WORK TO BE COMPLETED
Exclude the images and repeat all remaining entries exactly.

MATERIAL PROVIDED
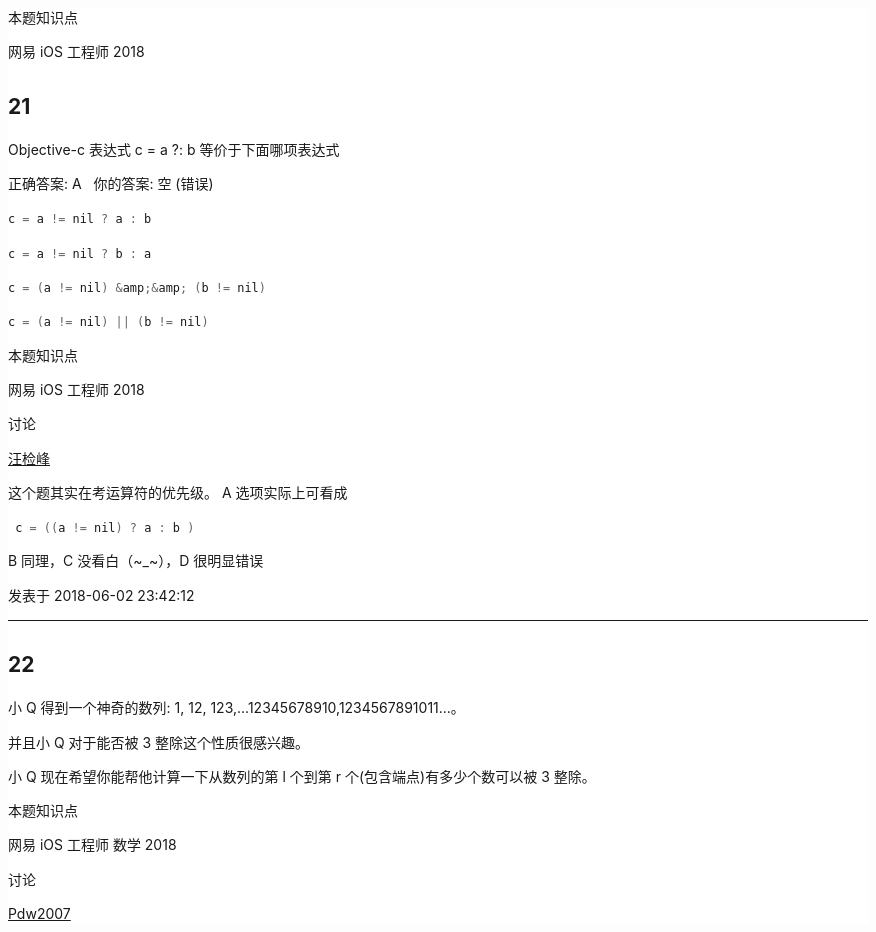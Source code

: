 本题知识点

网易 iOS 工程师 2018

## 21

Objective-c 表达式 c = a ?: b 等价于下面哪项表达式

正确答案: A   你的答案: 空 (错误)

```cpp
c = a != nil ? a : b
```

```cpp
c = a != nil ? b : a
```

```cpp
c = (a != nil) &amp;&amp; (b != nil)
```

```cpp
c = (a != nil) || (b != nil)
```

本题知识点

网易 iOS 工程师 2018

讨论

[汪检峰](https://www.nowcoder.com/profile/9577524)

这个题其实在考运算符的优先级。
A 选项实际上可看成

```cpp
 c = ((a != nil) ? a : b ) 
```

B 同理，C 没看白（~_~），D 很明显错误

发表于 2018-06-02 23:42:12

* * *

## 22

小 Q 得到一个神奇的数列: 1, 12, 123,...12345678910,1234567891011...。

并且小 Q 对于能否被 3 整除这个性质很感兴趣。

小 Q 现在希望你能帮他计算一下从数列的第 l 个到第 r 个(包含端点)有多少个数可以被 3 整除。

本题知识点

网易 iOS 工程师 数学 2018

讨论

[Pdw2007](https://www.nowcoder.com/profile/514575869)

OUTPUT FOR THIS TASK
Source code

: 本题知识点

网易 iOS 工程师 2018

## 21

Objective-c 表达式 c = a ?: b 等价于下面哪项表达式

正确答案: A   你的答案: 空 (错误)

```cpp
c = a != nil ? a : b
```

```cpp
c = a != nil ? b : a
```

```cpp
c = (a != nil) &amp;&amp; (b != nil)
```

```cpp
c = (a != nil) || (b != nil)
```

本题知识点

网易 iOS 工程师 2018

讨论

[汪检峰](https://www.nowcoder.com/profile/9577524)

这个题其实在考运算符的优先级。
A 选项实际上可看成

```cpp
 c = ((a != nil) ? a : b ) 
```

B 同理，C 没看白（~_~），D 很明显错误

发表于 2018-06-02 23:42:12

* * *

## 22

小 Q 得到一个神奇的数列: 1, 12, 123,...12345678910,1234567891011...。

并且小 Q 对于能否被 3 整除这个性质很感兴趣。

小 Q 现在希望你能帮他计算一下从数列的第 l 个到第 r 个(包含端点)有多少个数可以被 3 整除。

本题知识点

网易 iOS 工程师 数学 2018

讨论

[Pdw2007](https://www.nowcoder.com/profile/514575869)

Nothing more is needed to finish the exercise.